Those of the Chapter call the choir 'kill canon,' and if those
gentlemen complain of one hour's stay in this ice-house, having eaten
well and drunk better, you may just fancy what it is for us. You have
had the good luck to begin in summer, but when the winter comes on you
will just have a good time of it!"
But even though it was the best part of the year, Gabriel coughed
much, his illness increasing from the dampness of the Cathedral.
On moonlight nights the church was strangely transfigured, and Gabriel
remembered sundry operatic effects he had seen during his travels.
The white tracery of the windows stood out against the blackness with
milky whiteness, splashes of light glided down the pilasters, some
even from the vaulting.
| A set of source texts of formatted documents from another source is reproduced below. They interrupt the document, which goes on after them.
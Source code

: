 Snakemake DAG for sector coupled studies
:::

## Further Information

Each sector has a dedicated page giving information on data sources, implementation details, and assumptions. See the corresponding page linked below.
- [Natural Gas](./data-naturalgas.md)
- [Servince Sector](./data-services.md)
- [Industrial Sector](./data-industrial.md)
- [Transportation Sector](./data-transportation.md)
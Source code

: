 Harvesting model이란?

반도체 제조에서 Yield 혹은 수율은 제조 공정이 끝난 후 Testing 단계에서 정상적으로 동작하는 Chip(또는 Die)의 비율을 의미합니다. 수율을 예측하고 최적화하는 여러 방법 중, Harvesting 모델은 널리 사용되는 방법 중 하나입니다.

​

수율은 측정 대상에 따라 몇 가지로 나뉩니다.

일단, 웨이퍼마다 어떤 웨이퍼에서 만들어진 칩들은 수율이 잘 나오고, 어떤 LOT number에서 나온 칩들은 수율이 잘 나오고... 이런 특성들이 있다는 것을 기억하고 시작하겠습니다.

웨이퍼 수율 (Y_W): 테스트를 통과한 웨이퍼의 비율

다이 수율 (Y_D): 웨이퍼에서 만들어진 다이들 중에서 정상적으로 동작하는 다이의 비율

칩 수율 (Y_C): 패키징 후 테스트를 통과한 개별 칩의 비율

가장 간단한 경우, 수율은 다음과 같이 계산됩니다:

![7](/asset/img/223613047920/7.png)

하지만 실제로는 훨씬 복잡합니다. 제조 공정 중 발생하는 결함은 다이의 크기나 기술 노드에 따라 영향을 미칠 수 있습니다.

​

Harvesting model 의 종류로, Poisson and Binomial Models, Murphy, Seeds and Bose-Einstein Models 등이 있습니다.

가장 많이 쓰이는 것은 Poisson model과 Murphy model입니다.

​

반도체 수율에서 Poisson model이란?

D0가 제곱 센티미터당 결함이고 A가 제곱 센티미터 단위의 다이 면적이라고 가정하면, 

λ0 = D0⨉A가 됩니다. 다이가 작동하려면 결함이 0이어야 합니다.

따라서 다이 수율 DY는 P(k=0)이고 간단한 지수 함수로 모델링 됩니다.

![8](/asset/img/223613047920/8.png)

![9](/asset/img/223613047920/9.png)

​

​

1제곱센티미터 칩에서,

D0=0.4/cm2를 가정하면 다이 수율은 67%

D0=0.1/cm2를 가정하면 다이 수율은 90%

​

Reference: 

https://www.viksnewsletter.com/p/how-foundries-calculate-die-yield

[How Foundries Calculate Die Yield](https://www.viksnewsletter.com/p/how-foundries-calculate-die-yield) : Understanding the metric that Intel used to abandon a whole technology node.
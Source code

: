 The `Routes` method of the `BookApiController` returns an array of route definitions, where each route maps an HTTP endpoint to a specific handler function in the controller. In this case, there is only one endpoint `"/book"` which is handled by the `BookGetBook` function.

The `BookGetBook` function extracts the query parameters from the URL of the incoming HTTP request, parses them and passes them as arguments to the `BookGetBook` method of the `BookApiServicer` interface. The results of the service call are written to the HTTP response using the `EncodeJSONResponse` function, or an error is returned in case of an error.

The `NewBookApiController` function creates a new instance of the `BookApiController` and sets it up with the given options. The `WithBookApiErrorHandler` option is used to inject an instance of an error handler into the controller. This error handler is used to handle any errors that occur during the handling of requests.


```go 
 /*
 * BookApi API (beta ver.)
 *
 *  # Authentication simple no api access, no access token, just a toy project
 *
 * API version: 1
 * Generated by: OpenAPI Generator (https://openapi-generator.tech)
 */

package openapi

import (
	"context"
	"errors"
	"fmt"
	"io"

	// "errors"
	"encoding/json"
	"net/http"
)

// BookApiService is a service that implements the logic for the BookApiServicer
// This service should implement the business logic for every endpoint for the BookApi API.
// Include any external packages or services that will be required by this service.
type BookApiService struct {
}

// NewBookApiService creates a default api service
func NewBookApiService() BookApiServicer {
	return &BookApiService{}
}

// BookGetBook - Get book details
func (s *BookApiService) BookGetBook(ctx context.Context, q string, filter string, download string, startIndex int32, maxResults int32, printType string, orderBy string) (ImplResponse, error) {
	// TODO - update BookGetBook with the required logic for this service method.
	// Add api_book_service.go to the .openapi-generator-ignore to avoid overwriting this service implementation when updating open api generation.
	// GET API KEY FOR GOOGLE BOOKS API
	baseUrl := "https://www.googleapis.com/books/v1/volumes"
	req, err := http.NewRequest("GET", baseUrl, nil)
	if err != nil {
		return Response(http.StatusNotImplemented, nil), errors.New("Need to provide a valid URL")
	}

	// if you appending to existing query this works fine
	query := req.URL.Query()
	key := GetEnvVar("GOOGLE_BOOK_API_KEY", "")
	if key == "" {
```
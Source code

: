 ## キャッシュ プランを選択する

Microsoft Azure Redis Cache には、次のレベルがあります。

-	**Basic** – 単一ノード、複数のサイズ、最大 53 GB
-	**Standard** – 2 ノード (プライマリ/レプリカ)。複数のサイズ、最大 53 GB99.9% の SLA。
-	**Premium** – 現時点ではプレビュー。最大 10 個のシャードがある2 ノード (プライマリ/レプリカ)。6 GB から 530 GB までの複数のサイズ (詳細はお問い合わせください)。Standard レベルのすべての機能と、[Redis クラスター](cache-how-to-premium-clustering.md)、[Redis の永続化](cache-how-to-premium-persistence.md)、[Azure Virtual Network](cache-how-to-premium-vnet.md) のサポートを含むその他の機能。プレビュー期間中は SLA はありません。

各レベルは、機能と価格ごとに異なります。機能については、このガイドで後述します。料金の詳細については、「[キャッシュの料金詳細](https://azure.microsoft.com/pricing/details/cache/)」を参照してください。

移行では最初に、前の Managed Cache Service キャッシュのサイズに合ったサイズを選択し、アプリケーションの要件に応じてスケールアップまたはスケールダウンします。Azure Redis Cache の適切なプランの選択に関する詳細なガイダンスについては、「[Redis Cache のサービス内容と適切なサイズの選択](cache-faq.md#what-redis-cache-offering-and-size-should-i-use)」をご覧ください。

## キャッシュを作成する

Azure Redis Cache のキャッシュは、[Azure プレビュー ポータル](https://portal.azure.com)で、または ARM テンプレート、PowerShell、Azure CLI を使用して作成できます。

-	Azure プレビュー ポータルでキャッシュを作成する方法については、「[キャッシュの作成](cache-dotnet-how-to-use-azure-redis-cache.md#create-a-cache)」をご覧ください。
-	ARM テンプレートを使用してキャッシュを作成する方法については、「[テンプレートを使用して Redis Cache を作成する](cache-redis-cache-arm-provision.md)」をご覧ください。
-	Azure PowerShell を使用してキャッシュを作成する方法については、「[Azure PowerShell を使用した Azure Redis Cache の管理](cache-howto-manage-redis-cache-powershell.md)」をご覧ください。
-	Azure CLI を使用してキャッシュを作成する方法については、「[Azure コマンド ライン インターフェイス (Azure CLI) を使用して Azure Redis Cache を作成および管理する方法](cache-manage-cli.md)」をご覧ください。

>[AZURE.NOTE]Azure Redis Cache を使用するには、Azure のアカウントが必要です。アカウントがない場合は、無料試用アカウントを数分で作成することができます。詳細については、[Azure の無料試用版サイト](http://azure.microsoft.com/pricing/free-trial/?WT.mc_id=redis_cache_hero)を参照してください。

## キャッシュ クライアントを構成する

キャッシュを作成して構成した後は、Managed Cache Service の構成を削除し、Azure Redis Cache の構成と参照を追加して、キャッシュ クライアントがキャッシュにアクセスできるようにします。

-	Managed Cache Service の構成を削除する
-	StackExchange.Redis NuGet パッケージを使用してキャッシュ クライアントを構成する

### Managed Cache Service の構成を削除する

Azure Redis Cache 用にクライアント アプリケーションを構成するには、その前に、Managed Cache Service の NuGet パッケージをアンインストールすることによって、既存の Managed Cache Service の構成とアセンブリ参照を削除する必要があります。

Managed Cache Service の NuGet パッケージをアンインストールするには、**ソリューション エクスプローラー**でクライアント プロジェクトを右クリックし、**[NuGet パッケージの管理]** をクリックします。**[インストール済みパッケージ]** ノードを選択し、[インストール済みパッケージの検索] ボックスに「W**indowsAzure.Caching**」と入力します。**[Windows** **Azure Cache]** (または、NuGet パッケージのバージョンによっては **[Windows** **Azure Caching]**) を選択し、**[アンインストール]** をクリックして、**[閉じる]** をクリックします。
These mocking spectres moved slowly along the
pavement, mounting the opposite pillars and losing themselves in the
darkness; those rays of cold and diffused light made the shadows seem
even darker as they brought out of the darkness here a chapel, beyond,
a sepulchral stone or the outline of some pilaster; and the great
Christ, who crowned the railings of the high altar, glowed against its
background of shadow with the brilliancy of its old gilding, like some
miraculous apparition floating in space in a halo of light.
When the cough would not allow the old watchman to sleep, he told
Gabriel of the many years he had carried on this nocturnal life in the
Primacy. The office had some resemblance to that of a sexton, for he
spent most of it among the dead in the silence of desertion, never
seeing anyone till his watch was finished. He had ended by becoming
used to it, and it had cured him of many fears he had in his youth.
Before, he had believed in the resurrection of the dead, in souls, and
the apparitions of saints. But now he laughed at all that. Whole years
he had carried on this night work in the Cathedral, and if he heard
anything it was only the scampering of rats, who respected neither
saints nor altars, for after all they were only wood!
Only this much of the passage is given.